Stored items
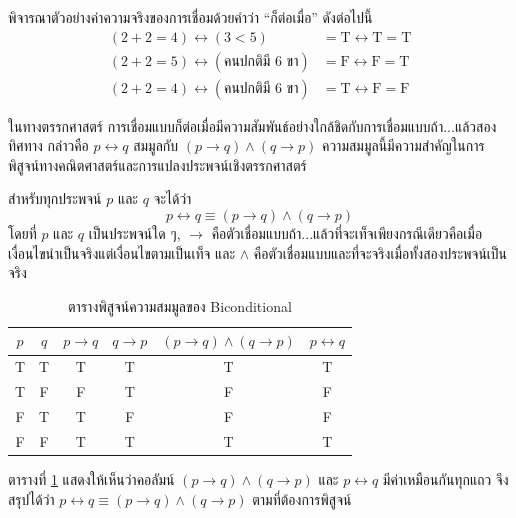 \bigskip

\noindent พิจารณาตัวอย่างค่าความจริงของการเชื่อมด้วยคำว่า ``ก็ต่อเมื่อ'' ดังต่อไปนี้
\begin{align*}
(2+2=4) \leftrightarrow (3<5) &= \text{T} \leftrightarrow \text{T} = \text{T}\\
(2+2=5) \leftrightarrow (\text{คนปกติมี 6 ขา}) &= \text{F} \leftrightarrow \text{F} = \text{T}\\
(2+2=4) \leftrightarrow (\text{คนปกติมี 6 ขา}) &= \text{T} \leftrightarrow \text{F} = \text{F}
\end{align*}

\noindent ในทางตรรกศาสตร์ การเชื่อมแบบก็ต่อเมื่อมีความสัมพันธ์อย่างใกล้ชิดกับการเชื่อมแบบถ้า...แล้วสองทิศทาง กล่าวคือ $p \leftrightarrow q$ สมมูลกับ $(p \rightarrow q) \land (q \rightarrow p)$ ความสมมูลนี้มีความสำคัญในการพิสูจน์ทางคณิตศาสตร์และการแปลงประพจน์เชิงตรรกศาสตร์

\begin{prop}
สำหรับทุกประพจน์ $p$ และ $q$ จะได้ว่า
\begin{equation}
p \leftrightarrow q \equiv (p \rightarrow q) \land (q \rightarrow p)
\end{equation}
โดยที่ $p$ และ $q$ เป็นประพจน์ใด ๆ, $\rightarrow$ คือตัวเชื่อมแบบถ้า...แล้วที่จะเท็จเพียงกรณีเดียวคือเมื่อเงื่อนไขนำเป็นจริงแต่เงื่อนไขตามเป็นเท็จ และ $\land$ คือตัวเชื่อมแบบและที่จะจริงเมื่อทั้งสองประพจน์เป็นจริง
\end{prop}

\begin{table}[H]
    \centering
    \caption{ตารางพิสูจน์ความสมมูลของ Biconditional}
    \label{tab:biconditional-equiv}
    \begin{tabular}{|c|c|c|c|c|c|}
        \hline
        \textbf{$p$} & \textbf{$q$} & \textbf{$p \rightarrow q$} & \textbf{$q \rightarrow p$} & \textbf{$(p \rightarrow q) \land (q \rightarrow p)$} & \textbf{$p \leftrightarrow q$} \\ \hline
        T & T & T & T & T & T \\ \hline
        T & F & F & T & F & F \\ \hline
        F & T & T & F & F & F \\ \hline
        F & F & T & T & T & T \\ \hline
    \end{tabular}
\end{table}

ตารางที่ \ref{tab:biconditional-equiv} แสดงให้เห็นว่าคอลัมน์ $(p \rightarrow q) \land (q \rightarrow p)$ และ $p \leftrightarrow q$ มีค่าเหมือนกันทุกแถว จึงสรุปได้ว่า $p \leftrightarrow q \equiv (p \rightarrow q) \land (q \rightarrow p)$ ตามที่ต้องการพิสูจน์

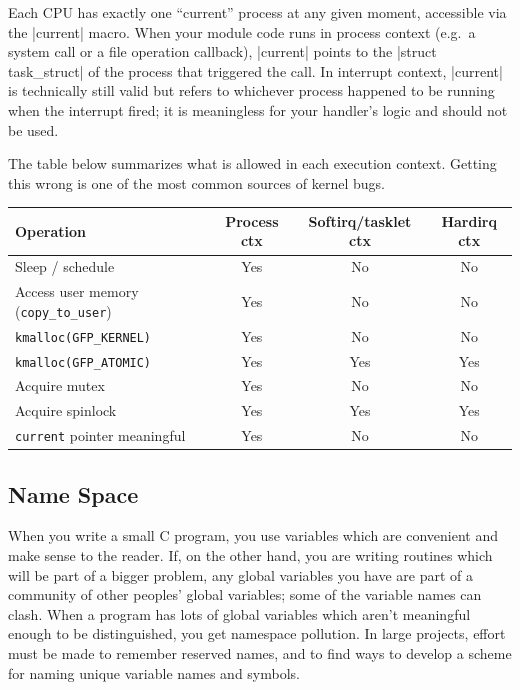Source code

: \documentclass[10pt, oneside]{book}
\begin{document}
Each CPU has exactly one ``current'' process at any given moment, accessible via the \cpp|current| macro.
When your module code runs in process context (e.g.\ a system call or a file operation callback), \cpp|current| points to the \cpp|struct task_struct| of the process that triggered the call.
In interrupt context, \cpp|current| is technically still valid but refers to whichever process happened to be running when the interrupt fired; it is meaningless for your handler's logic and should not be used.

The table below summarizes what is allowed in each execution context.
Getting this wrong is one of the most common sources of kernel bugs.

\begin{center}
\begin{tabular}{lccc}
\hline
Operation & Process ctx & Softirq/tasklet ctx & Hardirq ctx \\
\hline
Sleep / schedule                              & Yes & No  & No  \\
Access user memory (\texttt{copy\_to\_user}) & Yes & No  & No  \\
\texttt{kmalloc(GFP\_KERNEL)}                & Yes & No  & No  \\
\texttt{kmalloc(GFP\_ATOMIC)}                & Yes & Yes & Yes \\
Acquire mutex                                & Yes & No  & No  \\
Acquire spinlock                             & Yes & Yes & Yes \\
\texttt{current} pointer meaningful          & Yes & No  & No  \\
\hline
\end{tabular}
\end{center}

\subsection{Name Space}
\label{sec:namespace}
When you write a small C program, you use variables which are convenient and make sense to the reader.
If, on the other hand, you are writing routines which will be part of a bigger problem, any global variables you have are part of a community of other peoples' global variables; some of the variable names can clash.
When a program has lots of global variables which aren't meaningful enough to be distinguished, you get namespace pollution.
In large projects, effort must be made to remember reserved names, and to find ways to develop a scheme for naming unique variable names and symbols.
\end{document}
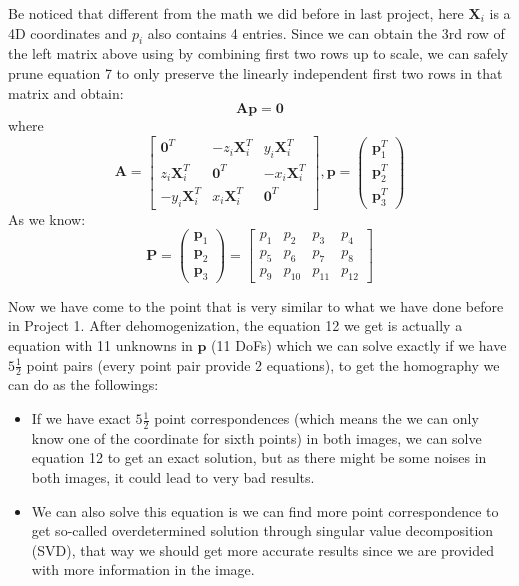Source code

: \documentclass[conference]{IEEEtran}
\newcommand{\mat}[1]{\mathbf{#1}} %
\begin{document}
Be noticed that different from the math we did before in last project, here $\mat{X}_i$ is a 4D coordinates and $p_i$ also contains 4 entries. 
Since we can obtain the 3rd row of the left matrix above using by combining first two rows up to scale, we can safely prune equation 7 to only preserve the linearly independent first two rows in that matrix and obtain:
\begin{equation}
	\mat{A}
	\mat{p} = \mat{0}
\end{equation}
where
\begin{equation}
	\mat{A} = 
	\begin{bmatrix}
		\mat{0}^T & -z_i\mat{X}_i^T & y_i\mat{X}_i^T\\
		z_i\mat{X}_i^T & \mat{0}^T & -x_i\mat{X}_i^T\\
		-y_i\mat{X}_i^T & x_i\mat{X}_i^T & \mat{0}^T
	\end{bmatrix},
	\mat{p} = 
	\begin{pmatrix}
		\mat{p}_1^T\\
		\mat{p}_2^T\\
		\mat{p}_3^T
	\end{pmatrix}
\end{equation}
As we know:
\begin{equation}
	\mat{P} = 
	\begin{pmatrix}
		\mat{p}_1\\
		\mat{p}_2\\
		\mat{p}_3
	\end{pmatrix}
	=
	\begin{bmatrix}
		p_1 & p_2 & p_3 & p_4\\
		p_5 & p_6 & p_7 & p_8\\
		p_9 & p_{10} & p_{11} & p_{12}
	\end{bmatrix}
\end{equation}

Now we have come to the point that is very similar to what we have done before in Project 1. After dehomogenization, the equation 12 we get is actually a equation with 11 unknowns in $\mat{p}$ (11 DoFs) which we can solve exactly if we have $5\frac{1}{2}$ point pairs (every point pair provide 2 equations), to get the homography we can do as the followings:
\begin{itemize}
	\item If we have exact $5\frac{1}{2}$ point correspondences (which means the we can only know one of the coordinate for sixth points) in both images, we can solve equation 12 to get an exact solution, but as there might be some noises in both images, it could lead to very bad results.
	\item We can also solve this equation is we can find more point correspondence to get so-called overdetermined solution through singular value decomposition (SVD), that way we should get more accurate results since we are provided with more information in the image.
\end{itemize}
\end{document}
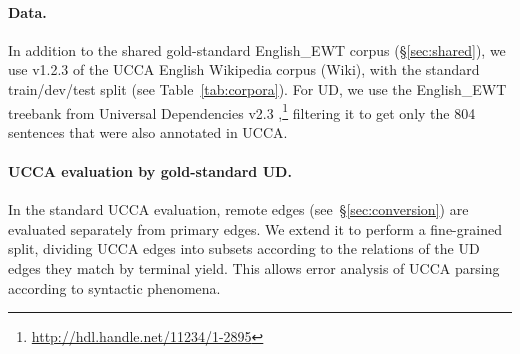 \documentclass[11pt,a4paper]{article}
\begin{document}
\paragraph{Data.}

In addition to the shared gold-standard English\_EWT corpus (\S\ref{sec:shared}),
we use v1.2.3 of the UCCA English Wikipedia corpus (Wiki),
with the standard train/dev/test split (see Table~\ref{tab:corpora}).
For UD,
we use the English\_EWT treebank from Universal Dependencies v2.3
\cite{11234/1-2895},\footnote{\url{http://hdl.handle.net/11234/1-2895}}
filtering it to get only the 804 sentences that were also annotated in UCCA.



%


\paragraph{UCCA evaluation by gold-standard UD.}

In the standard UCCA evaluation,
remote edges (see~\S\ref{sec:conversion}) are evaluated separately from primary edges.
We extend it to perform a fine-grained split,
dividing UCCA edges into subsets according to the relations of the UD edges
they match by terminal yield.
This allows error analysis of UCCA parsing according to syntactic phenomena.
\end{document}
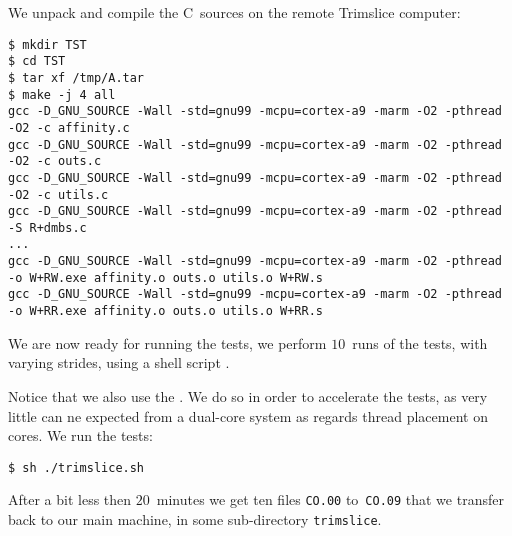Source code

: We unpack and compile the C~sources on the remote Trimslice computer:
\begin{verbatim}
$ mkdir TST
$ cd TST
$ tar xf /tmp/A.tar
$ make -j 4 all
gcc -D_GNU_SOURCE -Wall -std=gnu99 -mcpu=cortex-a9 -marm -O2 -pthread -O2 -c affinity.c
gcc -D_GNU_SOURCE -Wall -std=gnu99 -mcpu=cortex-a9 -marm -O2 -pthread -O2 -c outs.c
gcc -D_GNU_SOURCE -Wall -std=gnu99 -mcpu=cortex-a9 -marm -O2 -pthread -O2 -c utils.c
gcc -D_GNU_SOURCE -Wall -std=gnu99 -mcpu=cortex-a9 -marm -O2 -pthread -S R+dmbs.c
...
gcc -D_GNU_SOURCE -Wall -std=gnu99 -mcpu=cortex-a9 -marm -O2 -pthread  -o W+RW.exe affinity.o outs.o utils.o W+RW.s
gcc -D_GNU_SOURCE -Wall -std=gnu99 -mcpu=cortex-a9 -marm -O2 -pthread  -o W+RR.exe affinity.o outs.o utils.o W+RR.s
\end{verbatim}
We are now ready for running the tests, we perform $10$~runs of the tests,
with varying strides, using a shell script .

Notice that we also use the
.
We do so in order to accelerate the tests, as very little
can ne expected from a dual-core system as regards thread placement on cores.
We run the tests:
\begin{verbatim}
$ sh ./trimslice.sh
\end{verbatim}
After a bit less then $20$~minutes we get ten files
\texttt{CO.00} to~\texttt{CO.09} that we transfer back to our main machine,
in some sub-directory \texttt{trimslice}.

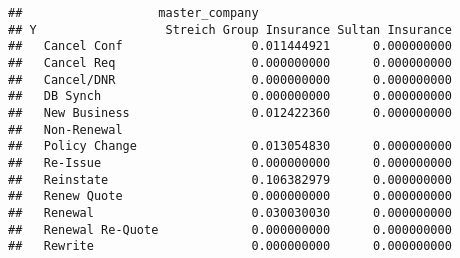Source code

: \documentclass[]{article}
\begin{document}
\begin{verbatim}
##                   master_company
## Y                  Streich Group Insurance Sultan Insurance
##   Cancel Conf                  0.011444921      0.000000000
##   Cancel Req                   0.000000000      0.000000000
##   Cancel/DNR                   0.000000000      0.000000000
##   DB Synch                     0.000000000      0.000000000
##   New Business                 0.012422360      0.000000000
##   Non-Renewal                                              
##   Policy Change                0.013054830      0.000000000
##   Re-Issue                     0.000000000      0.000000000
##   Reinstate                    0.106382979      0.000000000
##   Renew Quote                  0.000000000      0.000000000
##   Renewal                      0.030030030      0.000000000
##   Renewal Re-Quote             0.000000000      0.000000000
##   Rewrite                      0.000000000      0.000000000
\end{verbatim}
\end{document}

Task item: All lines above from the line with "we use the English\_EWT" through the line with "they match by terminal yield.", both included, are to be set down exactly, with nothing else.

Problem solution:
we use the English\_EWT treebank from Universal Dependencies v2.3
\cite{11234/1-2895},\footnote{\url{http://hdl.handle.net/11234/1-2895}}
filtering it to get only the 804 sentences that were also annotated in UCCA.



%


\paragraph{UCCA evaluation by gold-standard UD.}

In the standard UCCA evaluation,
remote edges (see~\S\ref{sec:conversion}) are evaluated separately from primary edges.
We extend it to perform a fine-grained split,
dividing UCCA edges into subsets according to the relations of the UD edges
they match by terminal yield.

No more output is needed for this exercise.